Segment Open
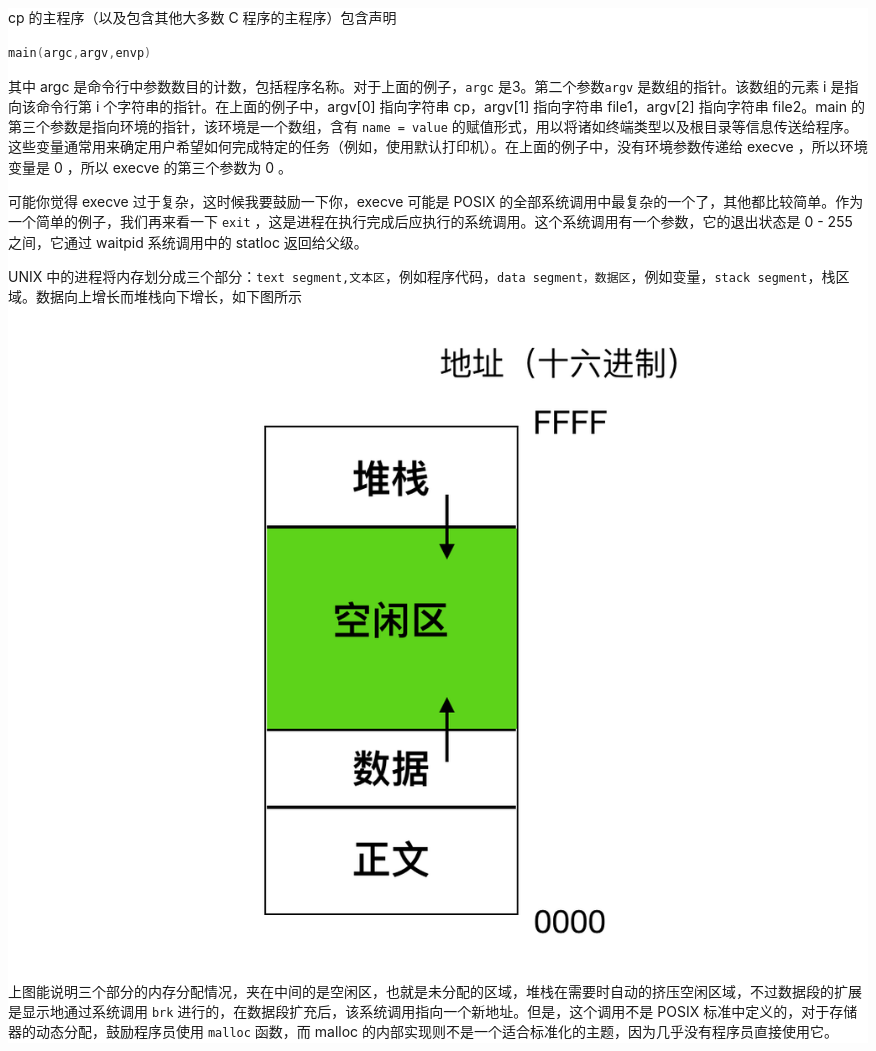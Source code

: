 cp 的主程序（以及包含其他大多数 C 程序的主程序）包含声明

```c
main(argc,argv,envp)
```

其中 argc 是命令行中参数数目的计数，包括程序名称。对于上面的例子，`argc` 是3。第二个参数`argv` 是数组的指针。该数组的元素 i 是指向该命令行第 i 个字符串的指针。在上面的例子中，argv[0] 指向字符串 cp，argv[1] 指向字符串 file1，argv[2] 指向字符串 file2。main 的第三个参数是指向环境的指针，该环境是一个数组，含有 `name = value` 的赋值形式，用以将诸如终端类型以及根目录等信息传送给程序。这些变量通常用来确定用户希望如何完成特定的任务（例如，使用默认打印机）。在上面的例子中，没有环境参数传递给 execve ，所以环境变量是 0 ，所以 execve 的第三个参数为 0 。

可能你觉得 execve 过于复杂，这时候我要鼓励一下你，execve 可能是 POSIX 的全部系统调用中最复杂的一个了，其他都比较简单。作为一个简单的例子，我们再来看一下 `exit` ，这是进程在执行完成后应执行的系统调用。这个系统调用有一个参数，它的退出状态是 0 - 255 之间，它通过 waitpid 系统调用中的 statloc 返回给父级。

UNIX 中的进程将内存划分成三个部分：`text segment,文本区`，例如程序代码，`data segment，数据区`，例如变量，`stack segment`，栈区域。数据向上增长而堆栈向下增长，如下图所示

![img](操作系统基础概念简述/aHR0cHM6Ly9pbWcyMDE4LmNuYmxvZ3MuY29tL2Jsb2cvMTUxNTExMS8yMDIwMDIvMTUxNTExMS0yMDIwMDIxMDExNTczNzMyOC0xNzYzNDE4MzAxLnBuZw.jpg)

上图能说明三个部分的内存分配情况，夹在中间的是空闲区，也就是未分配的区域，堆栈在需要时自动的挤压空闲区域，不过数据段的扩展是显示地通过系统调用 `brk` 进行的，在数据段扩充后，该系统调用指向一个新地址。但是，这个调用不是 POSIX 标准中定义的，对于存储器的动态分配，鼓励程序员使用 `malloc` 函数，而 malloc 的内部实现则不是一个适合标准化的主题，因为几乎没有程序员直接使用它。


[转载自“这些操作系统的概念，保你没听过！”]: https://blog.csdn.net/qq_36894974/article/details/104246844	"作者：cxuann"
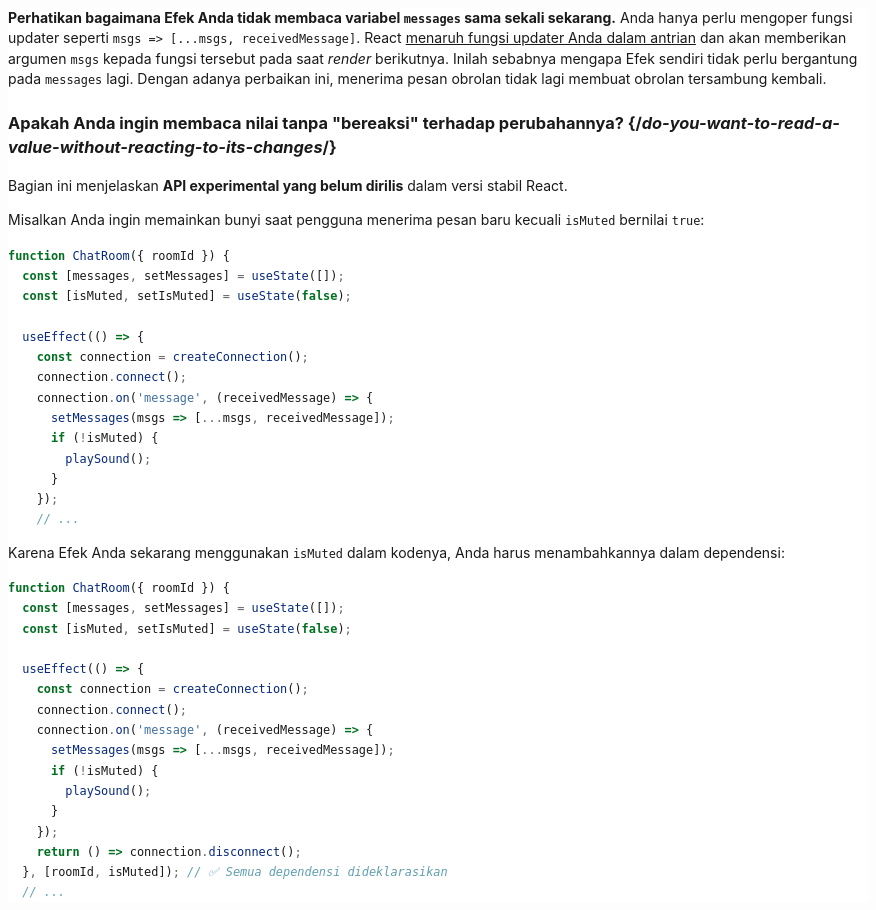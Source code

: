 **Perhatikan bagaimana Efek Anda tidak membaca variabel `messages` sama sekali sekarang.** Anda hanya perlu mengoper fungsi updater seperti `msgs => [...msgs, receivedMessage]`. React [menaruh fungsi updater Anda dalam antrian](/learn/queueing-a-series-of-state-updates) dan akan memberikan argumen `msgs` kepada fungsi tersebut pada saat *render* berikutnya. Inilah sebabnya mengapa Efek sendiri tidak perlu bergantung pada `messages` lagi. Dengan adanya perbaikan ini, menerima pesan obrolan tidak lagi membuat obrolan tersambung kembali.

### Apakah Anda ingin membaca nilai tanpa "bereaksi" terhadap perubahannya? {/*do-you-want-to-read-a-value-without-reacting-to-its-changes*/}

<Wip>

Bagian ini menjelaskan **API experimental yang belum dirilis** dalam versi stabil React.

</Wip>

Misalkan Anda ingin memainkan bunyi saat pengguna menerima pesan baru kecuali `isMuted` bernilai `true`:

```js {3,10-12}
function ChatRoom({ roomId }) {
  const [messages, setMessages] = useState([]);
  const [isMuted, setIsMuted] = useState(false);

  useEffect(() => {
    const connection = createConnection();
    connection.connect();
    connection.on('message', (receivedMessage) => {
      setMessages(msgs => [...msgs, receivedMessage]);
      if (!isMuted) {
        playSound();
      }
    });
    // ...
```

Karena Efek Anda sekarang menggunakan `isMuted` dalam kodenya, Anda harus menambahkannya dalam dependensi:

```js {10,15}
function ChatRoom({ roomId }) {
  const [messages, setMessages] = useState([]);
  const [isMuted, setIsMuted] = useState(false);

  useEffect(() => {
    const connection = createConnection();
    connection.connect();
    connection.on('message', (receivedMessage) => {
      setMessages(msgs => [...msgs, receivedMessage]);
      if (!isMuted) {
        playSound();
      }
    });
    return () => connection.disconnect();
  }, [roomId, isMuted]); // ✅ Semua dependensi dideklarasikan
  // ...
```
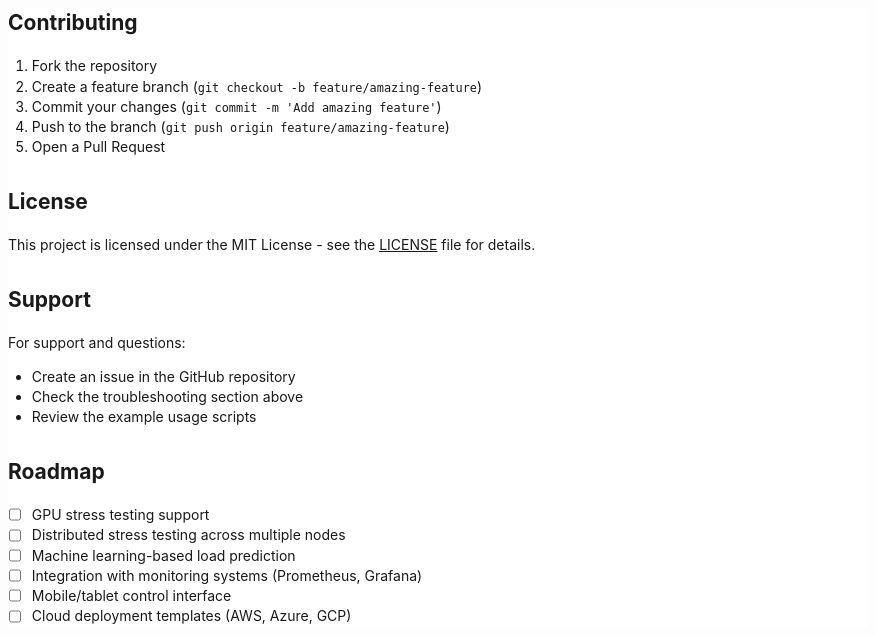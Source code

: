 ## Contributing

1. Fork the repository
2. Create a feature branch (`git checkout -b feature/amazing-feature`)
3. Commit your changes (`git commit -m 'Add amazing feature'`)
4. Push to the branch (`git push origin feature/amazing-feature`)
5. Open a Pull Request

## License

This project is licensed under the MIT License - see the [LICENSE](LICENSE) file for details.

## Support

For support and questions:
- Create an issue in the GitHub repository
- Check the troubleshooting section above
- Review the example usage scripts

## Roadmap

- [ ] GPU stress testing support
- [ ] Distributed stress testing across multiple nodes
- [ ] Machine learning-based load prediction
- [ ] Integration with monitoring systems (Prometheus, Grafana)
- [ ] Mobile/tablet control interface
- [ ] Cloud deployment templates (AWS, Azure, GCP)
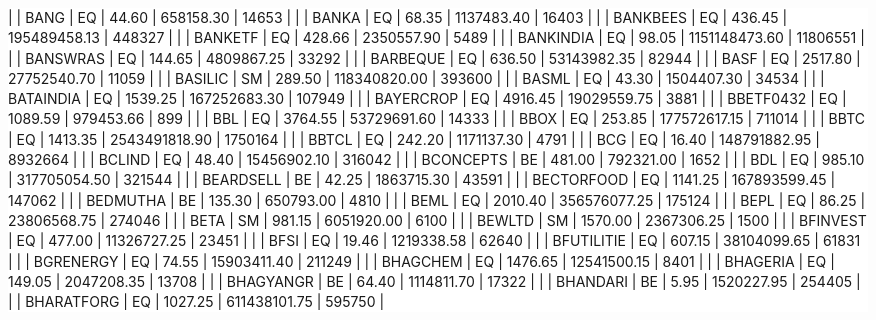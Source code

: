 |  | BANG | EQ | 44.60 | 658158.30 | 14653 |
|  | BANKA | EQ | 68.35 | 1137483.40 | 16403 |
|  | BANKBEES | EQ | 436.45 | 195489458.13 | 448327 |
|  | BANKETF | EQ | 428.66 | 2350557.90 | 5489 |
|  | BANKINDIA | EQ | 98.05 | 1151148473.60 | 11806551 |
|  | BANSWRAS | EQ | 144.65 | 4809867.25 | 33292 |
|  | BARBEQUE | EQ | 636.50 | 53143982.35 | 82944 |
|  | BASF | EQ | 2517.80 | 27752540.70 | 11059 |
|  | BASILIC | SM | 289.50 | 118340820.00 | 393600 |
|  | BASML | EQ | 43.30 | 1504407.30 | 34534 |
|  | BATAINDIA | EQ | 1539.25 | 167252683.30 | 107949 |
|  | BAYERCROP | EQ | 4916.45 | 19029559.75 | 3881 |
|  | BBETF0432 | EQ | 1089.59 | 979453.66 | 899 |
|  | BBL | EQ | 3764.55 | 53729691.60 | 14333 |
|  | BBOX | EQ | 253.85 | 177572617.15 | 711014 |
|  | BBTC | EQ | 1413.35 | 2543491818.90 | 1750164 |
|  | BBTCL | EQ | 242.20 | 1171137.30 | 4791 |
|  | BCG | EQ | 16.40 | 148791882.95 | 8932664 |
|  | BCLIND | EQ | 48.40 | 15456902.10 | 316042 |
|  | BCONCEPTS | BE | 481.00 | 792321.00 | 1652 |
|  | BDL | EQ | 985.10 | 317705054.50 | 321544 |
|  | BEARDSELL | BE | 42.25 | 1863715.30 | 43591 |
|  | BECTORFOOD | EQ | 1141.25 | 167893599.45 | 147062 |
|  | BEDMUTHA | BE | 135.30 | 650793.00 | 4810 |
|  | BEML | EQ | 2010.40 | 356576077.25 | 175124 |
|  | BEPL | EQ | 86.25 | 23806568.75 | 274046 |
|  | BETA | SM | 981.15 | 6051920.00 | 6100 |
|  | BEWLTD | SM | 1570.00 | 2367306.25 | 1500 |
|  | BFINVEST | EQ | 477.00 | 11326727.25 | 23451 |
|  | BFSI | EQ | 19.46 | 1219338.58 | 62640 |
|  | BFUTILITIE | EQ | 607.15 | 38104099.65 | 61831 |
|  | BGRENERGY | EQ | 74.55 | 15903411.40 | 211249 |
|  | BHAGCHEM | EQ | 1476.65 | 12541500.15 | 8401 |
|  | BHAGERIA | EQ | 149.05 | 2047208.35 | 13708 |
|  | BHAGYANGR | BE | 64.40 | 1114811.70 | 17322 |
|  | BHANDARI | BE | 5.95 | 1520227.95 | 254405 |
|  | BHARATFORG | EQ | 1027.25 | 611438101.75 | 595750 |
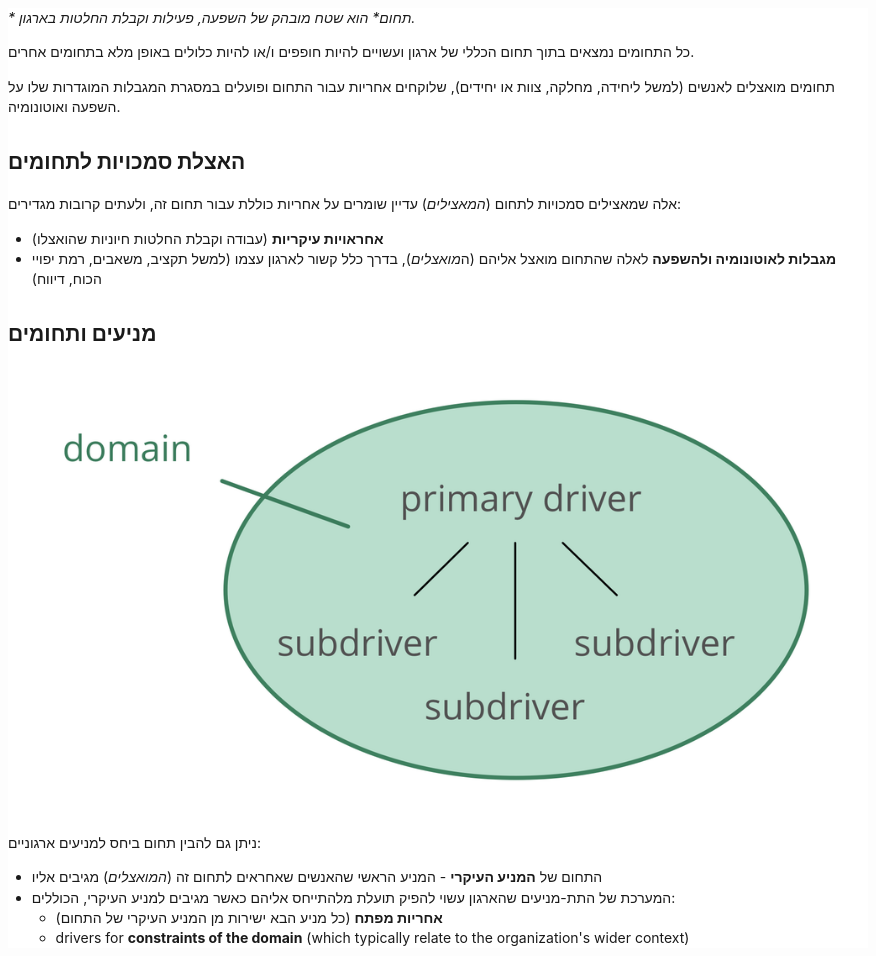 _* *תחום** הוא שטח מובהק של השפעה, פעילות וקבלת החלטות בארגון._

כל התחומים נמצאים בתוך תחום הכללי של ארגון ועשויים להיות חופפים ו/או להיות כלולים באופן מלא בתחומים אחרים.

תחומים מואצלים לאנשים (למשל ליחידה, מחלקה, צוות או יחידים), שלוקחים אחריות עבור התחום ופועלים במסגרת המגבלות המוגדרות שלו על השפעה ואוטונומיה.


## האצלת סמכויות לתחומים

אלה שמאצילים סמכויות לתחום (*המאצילים*) עדיין שומרים על אחריות כוללת עבור תחום זה, ולעתים קרובות מגדירים:

- **אחראויות עיקריות** (עבודה וקבלת החלטות חיוניות שהואצלו)
- **מגבלות לאוטונומיה ולהשפעה** לאלה שהתחום מואצל אליהם (ה*מואצלים*), בדרך כלל קשור לארגון עצמו (למשל תקציב, משאבים, רמת יפויי הכוח, דיווח)


## מניעים ותחומים

![](img/driver-domain/drivers-and-domains.png)

ניתן גם להבין תחום ביחס למניעים ארגוניים:

- התחום של **המניע העיקרי** - המניע הראשי שהאנשים שאחראים לתחום זה (*המואצלים*) מגיבים אליו
- המערכת של התת-מניעים שהארגון עשוי להפיק תועלת מלהתייחס אליהם כאשר מגיבים למניע העיקרי, הכוללים: 
    - **אחריות מפתח** (כל מניע הבא ישירות מן המניע העיקרי של התחום)
    - drivers for **constraints of the domain** (which typically relate to the organization's wider context)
Segment Closed
TASK GOAL:
Once you have counted the lines of the records that contain the word "עבור", give the count and nothing else.

PROBLEM SOLUTION:
2